• _EXERCISE REQUIREMENTS_
Hand back every line from the beginning of the data below through the line containing "2. **Iterate Through", word for word and free of pictures.

(Beginning of GIVEN INFORMATION)

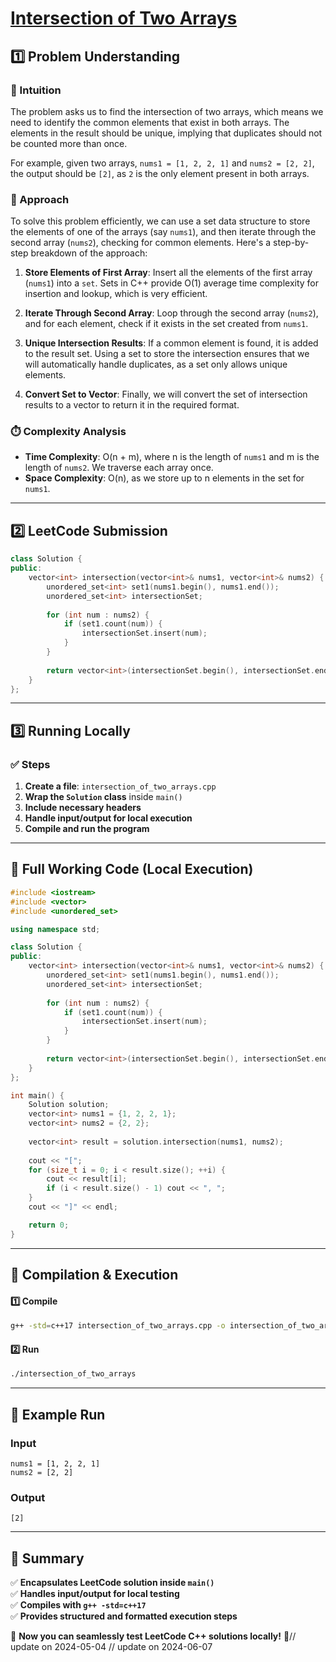 # **[Intersection of Two Arrays](https://leetcode.com/problems/intersection-of-two-arrays/description/)**  

## **1️⃣ Problem Understanding**  
### **📌 Intuition**  
The problem asks us to find the intersection of two arrays, which means we need to identify the common elements that exist in both arrays. The elements in the result should be unique, implying that duplicates should not be counted more than once.  

For example, given two arrays, `nums1 = [1, 2, 2, 1]` and `nums2 = [2, 2]`, the output should be `[2]`, as `2` is the only element present in both arrays.  

### **🚀 Approach**  
To solve this problem efficiently, we can use a set data structure to store the elements of one of the arrays (say `nums1`), and then iterate through the second array (`nums2`), checking for common elements. Here's a step-by-step breakdown of the approach:

1. **Store Elements of First Array**: Insert all the elements of the first array (`nums1`) into a `set`. Sets in C++ provide O(1) average time complexity for insertion and lookup, which is very efficient.

2. **Iterate Through Second Array**: Loop through the second array (`nums2`), and for each element, check if it exists in the set created from `nums1`.

3. **Unique Intersection Results**: If a common element is found, it is added to the result set. Using a set to store the intersection ensures that we will automatically handle duplicates, as a set only allows unique elements.

4. **Convert Set to Vector**: Finally, we will convert the set of intersection results to a vector to return it in the required format.

### **⏱️ Complexity Analysis**  
- **Time Complexity**: O(n + m), where n is the length of `nums1` and m is the length of `nums2`. We traverse each array once.
- **Space Complexity**: O(n), as we store up to n elements in the set for `nums1`.

---  

## **2️⃣ LeetCode Submission**  
```cpp
class Solution {
public:
    vector<int> intersection(vector<int>& nums1, vector<int>& nums2) {
        unordered_set<int> set1(nums1.begin(), nums1.end());
        unordered_set<int> intersectionSet;
        
        for (int num : nums2) {
            if (set1.count(num)) {
                intersectionSet.insert(num);
            }
        }
        
        return vector<int>(intersectionSet.begin(), intersectionSet.end());
    }
};
```  

---  

## **3️⃣ Running Locally**  
### **✅ Steps**  
1. **Create a file**: `intersection_of_two_arrays.cpp`  
2. **Wrap the `Solution` class** inside `main()`  
3. **Include necessary headers**  
4. **Handle input/output for local execution**  
5. **Compile and run the program**  

---  

## **📝 Full Working Code (Local Execution)**  
```cpp
#include <iostream>
#include <vector>
#include <unordered_set>

using namespace std;

class Solution {
public:
    vector<int> intersection(vector<int>& nums1, vector<int>& nums2) {
        unordered_set<int> set1(nums1.begin(), nums1.end());
        unordered_set<int> intersectionSet;
        
        for (int num : nums2) {
            if (set1.count(num)) {
                intersectionSet.insert(num);
            }
        }
        
        return vector<int>(intersectionSet.begin(), intersectionSet.end());
    }
};

int main() {
    Solution solution;
    vector<int> nums1 = {1, 2, 2, 1};
    vector<int> nums2 = {2, 2};
    
    vector<int> result = solution.intersection(nums1, nums2);
    
    cout << "[";
    for (size_t i = 0; i < result.size(); ++i) {
        cout << result[i];
        if (i < result.size() - 1) cout << ", ";
    }
    cout << "]" << endl;

    return 0;
}
```  

---  

## **🔧 Compilation & Execution**  
#### **1️⃣ Compile**  
```bash
g++ -std=c++17 intersection_of_two_arrays.cpp -o intersection_of_two_arrays
```  

#### **2️⃣ Run**  
```bash
./intersection_of_two_arrays
```  

---  

## **🎯 Example Run**  
### **Input**  
```
nums1 = [1, 2, 2, 1]
nums2 = [2, 2]
```  
### **Output**  
```
[2]
```  

---  

## **📌 Summary**  
✅ **Encapsulates LeetCode solution inside `main()`**  
✅ **Handles input/output for local testing**  
✅ **Compiles with `g++ -std=c++17`**  
✅ **Provides structured and formatted execution steps**  

🚀 **Now you can seamlessly test LeetCode C++ solutions locally!** 🚀// update on 2024-05-04
// update on 2024-06-07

(End of GIVEN INFORMATION)

• _FINISHED TASK_
 # **[Intersection of Two Arrays](https://leetcode.com/problems/intersection-of-two-arrays/description/)**  

## **1️⃣ Problem Understanding**  
### **📌 Intuition**  
The problem asks us to find the intersection of two arrays, which means we need to identify the common elements that exist in both arrays. The elements in the result should be unique, implying that duplicates should not be counted more than once.  

For example, given two arrays, `nums1 = [1, 2, 2, 1]` and `nums2 = [2, 2]`, the output should be `[2]`, as `2` is the only element present in both arrays.  

### **🚀 Approach**  
To solve this problem efficiently, we can use a set data structure to store the elements of one of the arrays (say `nums1`), and then iterate through the second array (`nums2`), checking for common elements. Here's a step-by-step breakdown of the approach:

1. **Store Elements of First Array**: Insert all the elements of the first array (`nums1`) into a `set`. Sets in C++ provide O(1) average time complexity for insertion and lookup, which is very efficient.

2. **Iterate Through Second Array**: Loop through the second array (`nums2`), and for each element, check if it exists in the set created from `nums1`.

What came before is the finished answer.